TNF-α Acts as an Immunoregulator in the Mouse Brain by Reducing the Incidence of Severe Disease Following Japanese Encephalitis Virus Infection

Japanese encephalitis virus (JEV) causes acute central nervous system (CNS) disease in humans, in whom the clinical symptoms vary from febrile illness to meningitis and encephalitis. However, the mechanism of severe encephalitis has not been fully elucidated. In this study, using a mouse model, we investigated the pathogenetic mechanisms that correlate with fatal JEV infection. Following extraneural infection with the JaOArS982 strain of JEV, infected mice exhibited clinical signs ranging from mild to fatal outcome. Comparison of the pathogenetic response between severe and mild cases of JaOArS982-infected mice revealed increased levels of TNF-alpha in the brains of severe cases.
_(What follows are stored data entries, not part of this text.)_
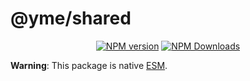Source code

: # @yme/shared

<p align="center">
<a href="https://www.npmjs.com/package/@yme/shared" target="__blank"><img src="https://img.shields.io/npm/v/@yme/shared?color=32b643&label=" alt="NPM version"></a>
<a href="https://www.npmjs.com/package/@yme/shared" target="__blank"><img src="https://img.shields.io/npm/dm/@yme/shared?color=5755d9&label=" alt="NPM Downloads"></a>
</p>

**Warning**: This package is native [ESM](https://developer.mozilla.org/en-US/docs/Web/JavaScript/Guide/Modules).
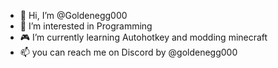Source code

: - 👋 Hi, I’m @Goldenegg000
- 👀 I’m interested in Programming
- 🎮 I’m currently learning Autohotkey and modding minecraft
- 📫 you can reach me on Discord by @goldenegg000
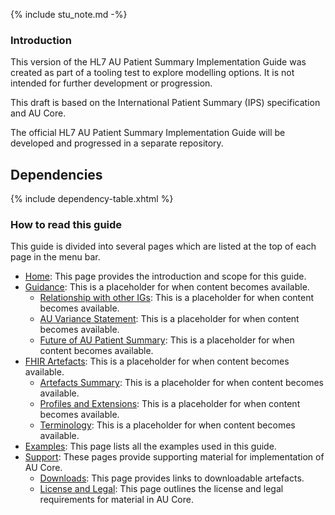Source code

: 
{% include stu_note.md -%}

### Introduction
This version of the HL7 AU Patient Summary Implementation Guide was created as part of a tooling test to explore modelling options. It is not intended for further development or progression.

This draft is based on the International Patient Summary (IPS) specification and AU Core.

The official HL7 AU Patient Summary Implementation Guide will be developed and progressed in a separate repository.

## Dependencies
{% include dependency-table.xhtml %}

### How to read this guide

This guide is divided into several pages which are listed at the top of each page in the menu bar.

- [Home](index.html): This page provides the introduction and scope for this guide.
- [Guidance](guidance.html): This is a placeholder for when content becomes available.
  - [Relationship with other IGs](relationship.html): This is a placeholder for when content becomes available.
  - [AU Variance Statement](variance.html): This is a placeholder for when content becomes available.
  - [Future of AU Patient Summary](future.html): This is a placeholder for when content becomes available.
- [FHIR Artefacts](artefacts.html): This is a placeholder for when content becomes available.
  - [Artefacts Summary](artifacts.html): This is a placeholder for when content becomes available.
  - [Profiles and Extensions](profiles-and-extensions.html): This is a placeholder for when content becomes available.
  - [Terminology](terminology.html): This is a placeholder for when content becomes available.
- [Examples](examples.html): This page lists all the examples used in this guide.
- [Support](downloads.html): These pages provide supporting material for implementation of AU Core.
  - [Downloads](downloads.html): This page provides links to downloadable artefacts.
  - [License and Legal](license.html): This page outlines the license and legal requirements for material in AU Core.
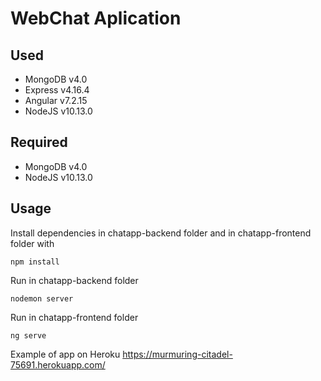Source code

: # WebChat Aplication


## Used
* MongoDB v4.0
* Express v4.16.4
* Angular v7.2.15
* NodeJS v10.13.0

## Required

* MongoDB v4.0
* NodeJS v10.13.0

## Usage

Install dependencies in chatapp-backend folder and in chatapp-frontend folder with

    npm install

Run in chatapp-backend folder

    nodemon server
    
Run in chatapp-frontend folder

    ng serve

Example of app on Heroku https://murmuring-citadel-75691.herokuapp.com/

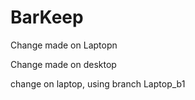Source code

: BarKeep
=======

Change made on Laptopn

Change made on desktop

change on laptop, using branch Laptop_b1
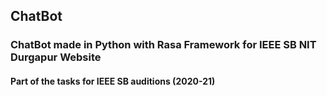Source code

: ## ChatBot
### ChatBot made in Python with Rasa Framework for IEEE SB NIT Durgapur Website
#### Part of the tasks for IEEE SB auditions (2020-21)
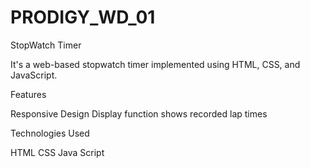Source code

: # PRODIGY_WD_01
StopWatch Timer

It's a web-based stopwatch timer implemented using HTML, CSS, and JavaScript.

Features

Responsive Design
Display function shows recorded lap times


Technologies Used  

HTML
CSS
Java Script
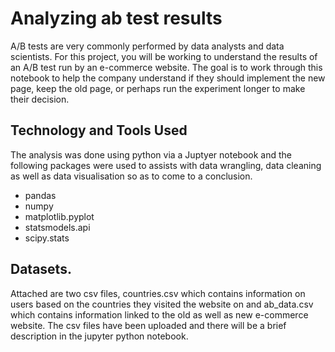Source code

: # Analyzing ab test results

A/B tests are very commonly performed by data analysts and data scientists.
For this project, you will be working to understand the results of an A/B test run by an e-commerce website. 
The goal is to work through this notebook to help the company understand if they should implement the new page, 
keep the old page, or perhaps run the experiment longer to make their decision.

## Technology and Tools Used
The analysis was done using python via a Juptyer notebook and the following packages were used to assists with data wrangling,
data cleaning as well as data visualisation so as to come to a conclusion.
* pandas
* numpy
* matplotlib.pyplot
* statsmodels.api
* scipy.stats

## Datasets.

Attached are two csv files, countries.csv which contains information on users based on the countries they visited the website on and ab_data.csv which contains information linked to the old as well as new e-commerce website. The csv files have been uploaded and there will be a brief description in the jupyter python notebook.
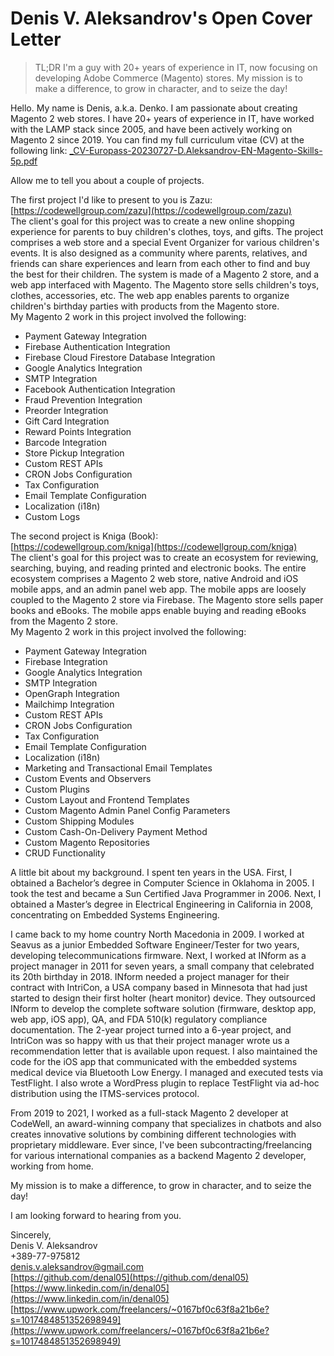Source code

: # Denis V. Aleksandrov's Open Cover Letter

> TL;DR
> I'm a guy with 20+ years of experience in IT, now focusing on developing Adobe Commerce (Magento) stores. My mission is to make a difference, to grow in character, and to seize the day!

Hello. My name is Denis, a.k.a. Denko. I am passionate about creating Magento 2 web stores. I have 20+ years of experience in IT, have worked with the LAMP stack since 2005, and have been actively working on Magento 2 since 2019. You can find my full curriculum vitae (CV) at the following link: [_CV-Europass-20230727-D.Aleksandrov-EN-Magento-Skills-5p.pdf](https://github.com/denal05/denal05.github.io/blob/main/_CV-Europass-20230727-D.Aleksandrov-EN-Magento-Skills-5p.pdf)

Allow me to tell you about a couple of projects.

The first project I'd like to present to you is Zazu:  
[https://codewellgroup.com/zazu](https://codewellgroup.com/zazu)  
The client's goal for this project was to create a new online shopping experience for parents to buy children's clothes, toys, and gifts. The project comprises a web store and a special Event Organizer for various children's events. It is also designed as a community where parents, relatives, and friends can share experiences and learn from each other to find and buy the best for their children.
The system is made of a Magento 2 store, and a web app interfaced with Magento. The Magento store sells children's toys, clothes, accessories, etc. The web app enables parents to organize children's birthday parties with products from the Magento store.  
My Magento 2 work in this project involved the following:
- Payment Gateway Integration
- Firebase Authentication Integration
- Firebase Cloud Firestore Database Integration
- Google Analytics Integration
- SMTP Integration
- Facebook Authentication Integration
- Fraud Prevention Integration
- Preorder Integration
- Gift Card Integration
- Reward Points Integration
- Barcode Integration
- Store Pickup Integration
- Custom REST APIs
- CRON Jobs Configuration
- Tax Configuration
- Email Template Configuration
- Localization (i18n)
- Custom Logs

The second project is Kniga (Book):  
[https://codewellgroup.com/kniga](https://codewellgroup.com/kniga)  
The client's goal for this project was to create an ecosystem for reviewing, searching, buying, and reading printed and electronic books. The entire ecosystem comprises a Magento 2 web store, native Android and iOS mobile apps, and an admin panel web app. The mobile apps are loosely coupled to the Magento 2 store via Firebase. The Magento store sells paper books and eBooks. The mobile apps enable buying and reading eBooks from the Magento 2 store.  
My Magento 2 work in this project involved the following:
- Payment Gateway Integration
- Firebase Integration
- Google Analytics Integration
- SMTP Integration
- OpenGraph Integration
- Mailchimp Integration
- Custom REST APIs
- CRON Jobs Configuration
- Tax Configuration
- Email Template Configuration
- Localization (i18n)
- Marketing and Transactional Email Templates
- Custom Events and Observers
- Custom Plugins
- Custom Layout and Frontend Templates
- Custom Magento Admin Panel Config Parameters
- Custom Shipping Modules
- Custom Cash-On-Delivery Payment Method
- Custom Magento Repositories
- CRUD Functionality

A little bit about my background. I spent ten years in the USA. First, I obtained a Bachelor’s degree in Computer Science in Oklahoma in 2005. I took the test and became a Sun Certified Java Programmer in 2006. Next, I obtained a Master’s degree in Electrical Engineering in California in 2008, concentrating on Embedded Systems Engineering. 

I came back to my home country North Macedonia in 2009. I worked at Seavus as a junior Embedded Software Engineer/Tester for two years, developing telecommunications firmware. Next, I worked at INform as a project manager in 2011 for seven years, a small company that celebrated its 20th birthday in 2018. INform needed a project manager for their contract with IntriCon, a USA company based in Minnesota that had just started to design their first holter (heart monitor) device. They outsourced INform to develop the complete software solution (firmware, desktop app, web app, iOS app), QA, and FDA 510(k) regulatory compliance documentation. The 2-year project turned into a 6-year project, and IntriCon was so happy with us that their project manager wrote us a recommendation letter that is available upon request. I also maintained the code for the iOS app that communicated with the embedded systems medical device via Bluetooth Low Energy. I managed and executed tests via TestFlight. I also wrote a WordPress plugin to replace TestFlight via ad-hoc distribution using the ITMS-services protocol. 

From 2019 to 2021, I worked as a full-stack Magento 2 developer at CodeWell, an award-winning company that specializes in chatbots and also creates innovative solutions by combining different technologies with proprietary middleware. Ever since, I've been subcontracting/freelancing for various international companies as a backend Magento 2 developer, working from home.
 
My mission is to make a difference, to grow in character, and to seize the day!

I am looking forward to hearing from you.

Sincerely,  
Denis V. Aleksandrov  
+389-77-975812  
denis.v.aleksandrov@gmail.com  
[https://github.com/denal05](https://github.com/denal05)  
[https://www.linkedin.com/in/denal05](https://www.linkedin.com/in/denal05)  
[https://www.upwork.com/freelancers/~0167bf0c63f8a21b6e?s=1017484851352698949](https://www.upwork.com/freelancers/~0167bf0c63f8a21b6e?s=1017484851352698949)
However, unexpectedly, the mortality rate of TNF-alpha KO mice was significantly increased compared with that of WT mice, indicating that TNF-alpha plays a protective role against fatal infection. Interestingly, there were no significant differences of viral load in the CNS between WT and TNF-alpha KO mice. However, exaggerated inflammatory responses were observed in the CNS of TNF-alpha KO mice. Although these observations were also obtained in IL-10 KO mice, the mortality and enhanced inflammatory responses were more pronounced in TNF-alpha KO mice. Our findings therefore provide the first evidence that TNF-alpha has an immunoregulatory effect on pro-inflammatory cytokines in the CNS during JEV infection and consequently protects the animals from fatal disease. Thus, we propose that the increased level of TNF-alpha in severe cases was the result of severe disease, and secondly that immunopathological effects contribute to severe neuronal degeneration resulting in fatal disease. In future, further elucidation of the immunoregulatory mechanism of TNF-alpha will be an important priority to enable the development of effective treatment strategies for Japanese encephalitis.